I know that Ethereum runs in virtual byte code and there's a javascript-like wrapper language called Solidity. This question is about why the developers chose this approach?
I'm not the developers, so I can't say exactly why. They did try to document some of this though in their rationale document
What makes it infeasible to write a smart contract blockchain in pure Python or Javascript? What are the advantages of doing it Ethereum's way?

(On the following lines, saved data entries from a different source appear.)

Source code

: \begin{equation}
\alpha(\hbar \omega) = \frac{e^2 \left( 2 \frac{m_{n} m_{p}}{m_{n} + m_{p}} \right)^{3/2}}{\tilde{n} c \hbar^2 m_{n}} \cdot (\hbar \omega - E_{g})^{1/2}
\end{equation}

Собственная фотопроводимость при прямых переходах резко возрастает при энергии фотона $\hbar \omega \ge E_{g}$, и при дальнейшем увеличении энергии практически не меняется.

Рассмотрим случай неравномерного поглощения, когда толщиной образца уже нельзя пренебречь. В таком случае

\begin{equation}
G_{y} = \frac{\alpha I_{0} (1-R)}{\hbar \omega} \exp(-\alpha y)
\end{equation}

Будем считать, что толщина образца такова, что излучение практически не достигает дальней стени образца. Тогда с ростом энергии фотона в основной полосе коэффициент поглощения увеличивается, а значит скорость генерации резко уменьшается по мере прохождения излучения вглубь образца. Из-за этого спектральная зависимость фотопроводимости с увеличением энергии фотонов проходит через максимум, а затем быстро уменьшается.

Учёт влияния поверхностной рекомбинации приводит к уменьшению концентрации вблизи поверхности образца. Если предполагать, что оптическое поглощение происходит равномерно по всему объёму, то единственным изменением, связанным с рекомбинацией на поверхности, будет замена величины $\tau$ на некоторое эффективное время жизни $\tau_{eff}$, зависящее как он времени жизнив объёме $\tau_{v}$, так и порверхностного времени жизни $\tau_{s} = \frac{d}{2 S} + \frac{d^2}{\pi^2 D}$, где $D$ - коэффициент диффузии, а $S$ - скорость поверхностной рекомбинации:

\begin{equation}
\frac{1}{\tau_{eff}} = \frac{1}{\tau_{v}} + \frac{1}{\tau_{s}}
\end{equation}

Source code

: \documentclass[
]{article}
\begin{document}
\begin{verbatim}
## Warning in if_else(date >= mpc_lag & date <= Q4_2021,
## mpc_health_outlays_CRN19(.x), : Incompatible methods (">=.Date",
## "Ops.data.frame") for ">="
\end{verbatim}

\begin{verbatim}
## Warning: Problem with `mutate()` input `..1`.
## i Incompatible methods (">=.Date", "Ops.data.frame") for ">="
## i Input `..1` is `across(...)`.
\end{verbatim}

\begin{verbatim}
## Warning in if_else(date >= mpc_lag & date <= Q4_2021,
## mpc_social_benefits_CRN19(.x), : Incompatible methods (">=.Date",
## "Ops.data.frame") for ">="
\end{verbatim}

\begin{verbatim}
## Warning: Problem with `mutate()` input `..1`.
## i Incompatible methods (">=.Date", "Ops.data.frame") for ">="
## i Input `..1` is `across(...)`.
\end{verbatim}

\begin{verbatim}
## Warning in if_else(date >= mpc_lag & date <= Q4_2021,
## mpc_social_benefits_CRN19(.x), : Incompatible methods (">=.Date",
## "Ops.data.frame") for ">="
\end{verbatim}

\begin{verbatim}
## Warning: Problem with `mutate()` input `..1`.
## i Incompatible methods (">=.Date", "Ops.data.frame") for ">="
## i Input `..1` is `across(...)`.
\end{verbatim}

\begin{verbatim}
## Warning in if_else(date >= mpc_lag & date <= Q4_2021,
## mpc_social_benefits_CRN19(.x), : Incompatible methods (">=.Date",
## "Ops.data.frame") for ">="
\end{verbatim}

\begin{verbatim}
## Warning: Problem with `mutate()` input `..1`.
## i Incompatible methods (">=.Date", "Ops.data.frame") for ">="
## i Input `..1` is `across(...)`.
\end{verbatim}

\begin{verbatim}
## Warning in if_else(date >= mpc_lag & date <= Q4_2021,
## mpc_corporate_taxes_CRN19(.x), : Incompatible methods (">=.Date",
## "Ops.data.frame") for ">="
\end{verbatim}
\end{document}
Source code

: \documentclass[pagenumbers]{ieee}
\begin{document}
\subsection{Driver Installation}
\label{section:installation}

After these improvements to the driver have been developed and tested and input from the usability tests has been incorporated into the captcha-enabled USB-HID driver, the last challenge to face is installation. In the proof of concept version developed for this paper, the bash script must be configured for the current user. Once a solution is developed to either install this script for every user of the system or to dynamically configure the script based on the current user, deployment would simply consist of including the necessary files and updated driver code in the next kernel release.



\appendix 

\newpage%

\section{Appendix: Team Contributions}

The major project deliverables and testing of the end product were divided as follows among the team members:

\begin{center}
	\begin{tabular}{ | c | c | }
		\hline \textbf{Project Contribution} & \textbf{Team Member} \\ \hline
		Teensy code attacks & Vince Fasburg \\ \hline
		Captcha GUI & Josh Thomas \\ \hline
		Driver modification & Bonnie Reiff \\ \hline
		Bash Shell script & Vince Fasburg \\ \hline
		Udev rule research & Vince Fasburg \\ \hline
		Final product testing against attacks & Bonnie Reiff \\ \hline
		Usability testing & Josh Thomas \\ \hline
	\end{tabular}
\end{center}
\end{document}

If properly sandboxed there is no reason Python or Javascript could not be used. However, the complexities of garbage collection and assigning a gas cost to every operation is a clear hurdle to overcome. I work on a separate project that integrates the EVM into a separate blockchain and I recently did some prototyping so that smart contracts could be written in C (x86 VM). It produced very efficient and compact bytecode, but C is definitely not the language you would want to write a smart contract in due to it's memory safety issues and various pitfalls.
Why did Ethereum choose to write its blockchain on EVM? Why is the EVM so limited, and how does it look under the hood?
The EVM was designed to be very simplistic and consistent in it's set of available opcodes. As such, almost every opcode works on 256-bit integers. This extends even to the available memory address space. However, using anything beyond maybe 20 bits of memory address space would most likely exceed the block gas limit due to the memory architecture used. Contract memory space can't have gaps, so if you try to write to address 0xFFFF, it will actually charge you for 64Kbytes of memory, even if you only intended to write a single byte. Along with this, the storage model used for persistence of data is also 256-bit based. It is effectively a key-value space where the key (address) is 256-bits wide, and the value is also 256-bits. Although the EVM has access to memory etc, it is primarily a stack based machine, where each word in the stack is 256-bits. So each opcode takes a series of arguments from the stack, rather than registers or directly specifying memory as in some VMs and CPU architectures.
This consistency and simplicity of the EVM allows a gas model to be made without a great amount of effort, and allows for the EVM's behavior to be more easily audited and implemented.